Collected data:
------------------------------------------------------------

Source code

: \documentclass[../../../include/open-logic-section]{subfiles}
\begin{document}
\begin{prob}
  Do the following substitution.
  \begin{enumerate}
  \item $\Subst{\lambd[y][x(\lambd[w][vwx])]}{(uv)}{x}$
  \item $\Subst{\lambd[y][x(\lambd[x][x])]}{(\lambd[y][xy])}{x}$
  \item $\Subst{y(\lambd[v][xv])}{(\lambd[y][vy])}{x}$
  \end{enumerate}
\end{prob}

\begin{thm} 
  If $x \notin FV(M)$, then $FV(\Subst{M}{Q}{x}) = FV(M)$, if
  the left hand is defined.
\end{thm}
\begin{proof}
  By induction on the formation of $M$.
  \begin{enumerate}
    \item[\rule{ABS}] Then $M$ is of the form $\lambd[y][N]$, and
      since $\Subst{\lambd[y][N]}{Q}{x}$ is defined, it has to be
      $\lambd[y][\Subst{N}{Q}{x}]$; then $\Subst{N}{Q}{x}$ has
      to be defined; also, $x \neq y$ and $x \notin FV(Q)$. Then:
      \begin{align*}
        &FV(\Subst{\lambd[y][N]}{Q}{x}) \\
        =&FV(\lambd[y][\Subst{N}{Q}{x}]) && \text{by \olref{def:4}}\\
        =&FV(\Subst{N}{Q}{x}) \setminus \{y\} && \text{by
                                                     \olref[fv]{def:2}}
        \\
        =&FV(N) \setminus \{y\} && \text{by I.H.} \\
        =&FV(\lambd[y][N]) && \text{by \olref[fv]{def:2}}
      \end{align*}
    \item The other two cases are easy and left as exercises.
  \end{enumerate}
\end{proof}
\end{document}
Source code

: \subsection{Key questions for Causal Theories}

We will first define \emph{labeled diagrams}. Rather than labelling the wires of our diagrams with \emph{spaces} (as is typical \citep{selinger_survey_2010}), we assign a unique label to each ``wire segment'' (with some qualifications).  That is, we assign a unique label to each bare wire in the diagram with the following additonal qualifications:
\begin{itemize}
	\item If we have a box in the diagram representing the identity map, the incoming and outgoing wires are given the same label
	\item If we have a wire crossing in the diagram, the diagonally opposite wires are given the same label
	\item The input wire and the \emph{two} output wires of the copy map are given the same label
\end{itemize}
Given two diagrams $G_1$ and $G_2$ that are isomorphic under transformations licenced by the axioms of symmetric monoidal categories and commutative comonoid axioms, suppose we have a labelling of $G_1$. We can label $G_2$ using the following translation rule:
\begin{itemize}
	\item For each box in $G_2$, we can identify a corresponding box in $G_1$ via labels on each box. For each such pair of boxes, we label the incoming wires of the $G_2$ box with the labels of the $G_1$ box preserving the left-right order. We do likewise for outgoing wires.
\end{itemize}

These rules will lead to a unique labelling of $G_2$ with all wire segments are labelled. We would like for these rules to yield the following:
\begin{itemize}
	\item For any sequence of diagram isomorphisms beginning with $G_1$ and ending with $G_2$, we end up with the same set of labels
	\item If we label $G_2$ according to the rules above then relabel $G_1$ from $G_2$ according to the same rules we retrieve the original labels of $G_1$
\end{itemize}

------------------------------------------------------------

Your task: Please give the number of lines with "each" in the entries above, and write no other text.

Result of the exercise: 2